Copy all lines below containing "Pole".

*** Begin section ***

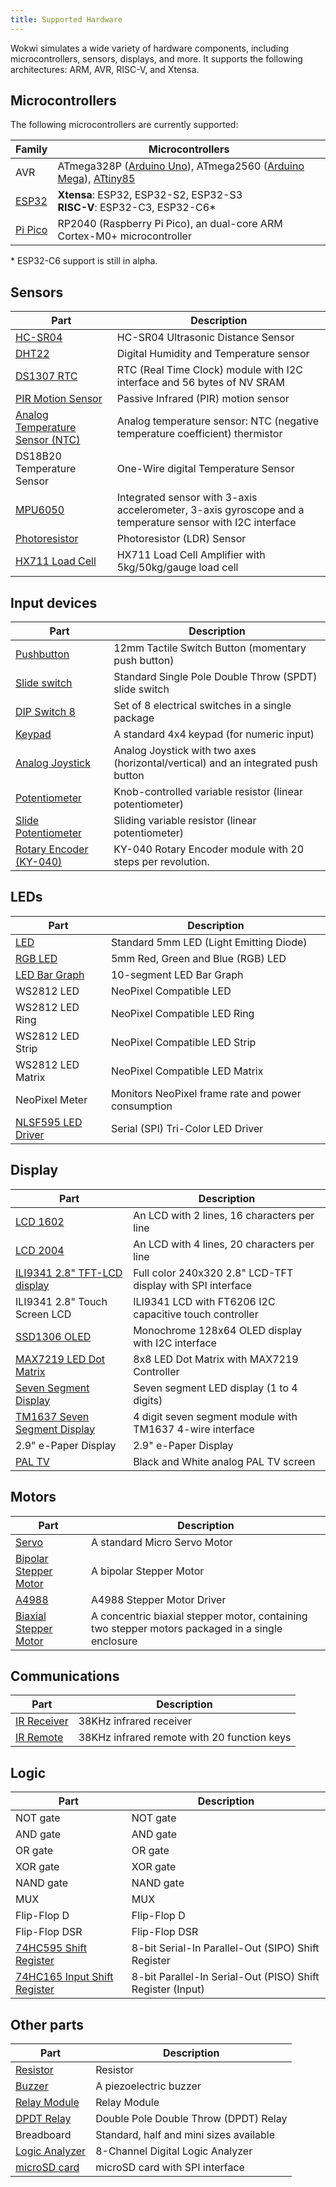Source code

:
 ```yaml
---
title: Supported Hardware
---
```


Wokwi simulates a wide variety of hardware components, including microcontrollers, sensors, displays, and more. It supports the following architectures: ARM, AVR, RISC-V, and Xtensa.

## Microcontrollers

The following microcontrollers are currently supported:

| Family                            | Microcontrollers                                                                                                                                      |
| --------------------------------- | ----------------------------------------------------------------------------------------------------------------------------------------------------- |
| AVR                               | ATmega328P ([Arduino Uno](../parts/wokwi-arduino-uno)), ATmega2560 ([Arduino Mega](../parts/wokwi-arduino-mega)), [ATtiny85](../parts/wokwi-attiny85) |
| [ESP32](../guides/esp32)          | **Xtensa**: ESP32, ESP32-S2, ESP32-S3<br /> **RISC-V**: ESP32-C3, ESP32-C6\*<br/>                                                                     |
| [Pi Pico](../parts/wokwi-pi-pico) | RP2040 (Raspberry Pi Pico), an dual-core ARM Cortex-M0+ microcontroller                                                                               |

\* ESP32-C6 support is still in alpha.

## Sensors

| Part                                                                     | Description                                                                                               |
| ------------------------------------------------------------------------ | --------------------------------------------------------------------------------------------------------- |
| [HC-SR04](../parts/wokwi-hc-sr04)                                        | HC-SR04 Ultrasonic Distance Sensor                                                                        |
| [DHT22](../parts/wokwi-dht22)                                            | Digital Humidity and Temperature sensor                                                                   |
| [DS1307 RTC](../parts/wokwi-ds1307)                                      | RTC (Real Time Clock) module with I2C interface and 56 bytes of NV SRAM                                   |
| [PIR Motion Sensor](../parts/wokwi-pir-motion-sensor)                    | Passive Infrared (PIR) motion sensor                                                                      |
| [Analog Temperature Sensor (NTC)](../parts/wokwi-ntc-temperature-sensor) | Analog temperature sensor: NTC (negative temperature coefficient) thermistor                              |
| DS18B20 Temperature Sensor                                               | One-Wire digital Temperature Sensor                                                                       |
| [MPU6050](../parts/wokwi-mpu6050)                                        | Integrated sensor with 3-axis accelerometer, 3-axis gyroscope and a temperature sensor with I2C interface |
| [Photoresistor](../parts/wokwi-photoresistor-sensor)                     | Photoresistor (LDR) Sensor                                                                                |
| [HX711 Load Cell](../parts/wokwi-hx711)                                  | HX711 Load Cell Amplifier with 5kg/50kg/gauge load cell                                                   |

## Input devices

| Part                                                      | Description                                                                       |
| --------------------------------------------------------- | --------------------------------------------------------------------------------- |
| [Pushbutton](../parts/wokwi-pushbutton)                   | 12mm Tactile Switch Button (momentary push button)                                |
| [Slide switch](../parts/wokwi-slide-switch)               | Standard Single Pole Double Throw (SPDT) slide switch                             |
| [DIP Switch 8](../parts/wokwi-dip-switch-8)               | Set of 8 electrical switches in a single package                                  |
| [Keypad](../parts/wokwi-membrane-keypad)                  | A standard 4x4 keypad (for numeric input)                                         |
| [Analog Joystick](../parts/wokwi-analog-joystick)         | Analog Joystick with two axes (horizontal/vertical) and an integrated push button |
| [Potentiometer](../parts/wokwi-potentiometer)             | Knob-controlled variable resistor (linear potentiometer)                          |
| [Slide Potentiometer](../parts/wokwi-slide-potentiometer) | Sliding variable resistor (linear potentiometer)                                  |
| [Rotary Encoder (KY-040)](../parts/wokwi-ky-040)          | KY-040 Rotary Encoder module with 20 steps per revolution.                        |

## LEDs

| Part                                          | Description                                        |
| --------------------------------------------- | -------------------------------------------------- |
| [LED](../parts/wokwi-led)                     | Standard 5mm LED (Light Emitting Diode)            |
| [RGB LED](../parts/wokwi-rgb-led)             | 5mm Red, Green and Blue (RGB) LED                  |
| [LED Bar Graph](../parts/wokwi-led-bar-graph) | 10-segment LED Bar Graph                           |
| WS2812 LED                                    | NeoPixel Compatible LED                            |
| WS2812 LED Ring                               | NeoPixel Compatible LED Ring                       |
| WS2812 LED Strip                              | NeoPixel Compatible LED Strip                      |
| WS2812 LED Matrix                             | NeoPixel Compatible LED Matrix                     |
| NeoPixel Meter                                | Monitors NeoPixel frame rate and power consumption |
| [NLSF595 LED Driver](../parts/wokwi-nlsf595)  | Serial (SPI) Tri-Color LED Driver                  |

## Display

| Part                                                           | Description                                                |
| -------------------------------------------------------------- | ---------------------------------------------------------- |
| [LCD 1602](../parts/wokwi-lcd1602)                             | An LCD with 2 lines, 16 characters per line                |
| [LCD 2004](../parts/wokwi-lcd2004)                             | An LCD with 4 lines, 20 characters per line                |
| [ILI9341 2.8" TFT-LCD display](../parts/wokwi-ili9341)         | Full color 240x320 2.8" LCD-TFT display with SPI interface |
| ILI9341 2.8" Touch Screen LCD                                  | ILI9341 LCD with FT6206 I2C capacitive touch controller    |
| [SSD1306 OLED](../parts/board-ssd1306)                         | Monochrome 128x64 OLED display with I2C interface          |
| [MAX7219 LED Dot Matrix](../parts/wokwi-max7219-matrix)        | 8x8 LED Dot Matrix with MAX7219 Controller                 |
| [Seven Segment Display](../parts/wokwi-7segment)               | Seven segment LED display (1 to 4 digits)                  |
| [TM1637 Seven Segment Display](../parts/wokwi-tm1637-7segment) | 4 digit seven segment module with TM1637 4-wire interface  |
| 2.9" e-Paper Display                                           | 2.9" e-Paper Display                                       |
| [PAL TV](../parts/wokwi-tv)                                    | Black and White analog PAL TV screen                       |

## Motors

| Part                                                    | Description                                                                                      |
| ------------------------------------------------------- | ------------------------------------------------------------------------------------------------ |
| [Servo](../parts/wokwi-servo)                           | A standard Micro Servo Motor                                                                     |
| [Bipolar Stepper Motor](../parts/wokwi-stepper-motor)   | A bipolar Stepper Motor                                                                          |
| [A4988](../parts/wokwi-a4988)                           | A4988 Stepper Motor Driver                                                                       |
| [Biaxial Stepper Motor](../parts/wokwi-biaxial-stepper) | A concentric biaxial stepper motor, containing two stepper motors packaged in a single enclosure |

## Communications

| Part                                      | Description                                 |
| ----------------------------------------- | ------------------------------------------- |
| [IR Receiver](../parts/wokwi-ir-receiver) | 38KHz infrared receiver                     |
| [IR Remote](../parts/wokwi-ir-remote)     | 38KHz infrared remote with 20 function keys |

## Logic

| Part                                                   | Description                                                |
| ------------------------------------------------------ | ---------------------------------------------------------- |
| NOT gate                                               | NOT gate                                                   |
| AND gate                                               | AND gate                                                   |
| OR gate                                                | OR gate                                                    |
| XOR gate                                               | XOR gate                                                   |
| NAND gate                                              | NAND gate                                                  |
| MUX                                                    | MUX                                                        |
| Flip-Flop D                                            | Flip-Flop D                                                |
| Flip-Flop DSR                                          | Flip-Flop DSR                                              |
| [74HC595 Shift Register](../parts/wokwi-74hc595)       | 8-bit Serial-In Parallel-Out (SIPO) Shift Register         |
| [74HC165 Input Shift Register](../parts/wokwi-74hc165) | 8-bit Parallel-In Serial-Out (PISO) Shift Register (Input) |

## Other parts

| Part                                            | Description                             |
| ----------------------------------------------- | --------------------------------------- |
| [Resistor](../parts/wokwi-resistor)             | Resistor                                |
| [Buzzer](../parts/wokwi-buzzer)                 | A piezoelectric buzzer                  |
| [Relay Module](../parts/wokwi-relay-module)     | Relay Module                            |
| [DPDT Relay](../parts/wokwi-ks2e-m-dc5)         | Double Pole Double Throw (DPDT) Relay   |
| Breadboard                                      | Standard, half and mini sizes available |
| [Logic Analyzer](../parts/wokwi-logic-analyzer) | 8-Channel Digital Logic Analyzer        |
| [microSD card](../parts/wokwi-microsd-card)     | microSD card with SPI interface         |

*** End section ***

● Response area:
| [Slide switch](../parts/wokwi-slide-switch)               | Standard Single Pole Double Throw (SPDT) slide switch                             |
| [DPDT Relay](../parts/wokwi-ks2e-m-dc5)         | Double Pole Double Throw (DPDT) Relay   |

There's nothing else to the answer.